Adverse prognostic impact of CDKN2B hyper-methylationin acute promyelocytic leukemia

Abstract

The use of all-trans retinoic acid (ATRA) has markedly improved the survival of patients with acute promyelocytic leukemia (APL), making it potentially curable. However, the identification of prognostic markers predictive of durable remission remains an important aspect in risk-adjusted treatment algorithms. High presentation leucocyte count has been found to correlate with inferior disease-free-survival (DFS). However, recent studies have also shown aberrant promoter methylation of the CDKN2B (alias p15) gene to be a negative prognostic factor. Promoter methylation results in the formation of a repressor complex, leading to chromatin compaction and suppression of gene expression and is, therefore, an alternative mechanism of gene inactivation. CDKN2B, a cyclin-dependent kinase inhibitor, is a tumor suppressor gene inhibiting cell cycle progression. The CpG island inside the CDKN2B promoter is hyper-methylated in ∼50 – 60% of APL patients. CDKN2B methylation correlates negatively with DFS. As methylation-induced inactivation of CDKN2B pre-disposes to unchecked cellular proliferation, CDKN2B hyper-methylation is also associated with high presentation leucocyte count.
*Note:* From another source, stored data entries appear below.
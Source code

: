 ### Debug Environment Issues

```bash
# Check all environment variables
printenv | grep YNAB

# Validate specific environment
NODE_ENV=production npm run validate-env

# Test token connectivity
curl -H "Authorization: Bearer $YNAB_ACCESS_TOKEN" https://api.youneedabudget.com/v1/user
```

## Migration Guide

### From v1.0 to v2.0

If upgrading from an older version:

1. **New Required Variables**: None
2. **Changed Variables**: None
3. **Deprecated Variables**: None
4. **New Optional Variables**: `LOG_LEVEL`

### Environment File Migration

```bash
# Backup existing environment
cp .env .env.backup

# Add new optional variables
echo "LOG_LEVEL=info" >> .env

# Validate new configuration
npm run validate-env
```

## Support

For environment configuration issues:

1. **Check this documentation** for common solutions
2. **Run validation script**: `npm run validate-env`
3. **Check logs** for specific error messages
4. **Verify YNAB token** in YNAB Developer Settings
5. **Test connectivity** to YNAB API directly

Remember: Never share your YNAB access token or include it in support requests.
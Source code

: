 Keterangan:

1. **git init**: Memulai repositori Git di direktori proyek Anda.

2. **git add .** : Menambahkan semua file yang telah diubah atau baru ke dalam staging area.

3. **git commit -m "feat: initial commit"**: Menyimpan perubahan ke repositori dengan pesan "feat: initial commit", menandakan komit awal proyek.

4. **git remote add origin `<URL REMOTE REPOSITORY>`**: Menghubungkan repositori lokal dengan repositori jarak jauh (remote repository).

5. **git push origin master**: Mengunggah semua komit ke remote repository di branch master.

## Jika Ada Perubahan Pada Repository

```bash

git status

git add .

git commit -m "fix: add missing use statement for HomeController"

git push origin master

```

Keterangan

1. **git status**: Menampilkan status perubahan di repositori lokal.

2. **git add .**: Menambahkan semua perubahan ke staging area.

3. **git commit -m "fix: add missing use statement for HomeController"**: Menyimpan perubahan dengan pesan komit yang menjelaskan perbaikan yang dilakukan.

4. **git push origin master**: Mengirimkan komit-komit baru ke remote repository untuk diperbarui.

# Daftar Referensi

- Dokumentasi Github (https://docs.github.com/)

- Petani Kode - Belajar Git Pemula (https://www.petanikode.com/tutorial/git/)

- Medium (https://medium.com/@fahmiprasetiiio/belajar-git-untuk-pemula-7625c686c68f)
Multivariate analysis in several studies, however, has shown that the negative prognostic impact of CDKN2B methylation is independent of its association with high leucocyte counts. Therefore, CDKN2B methylation is a potential prognostic factor that may be incorporated into a risk-stratified therapeutic strategy, which aims at achieving a cure with optimal amounts of treatment.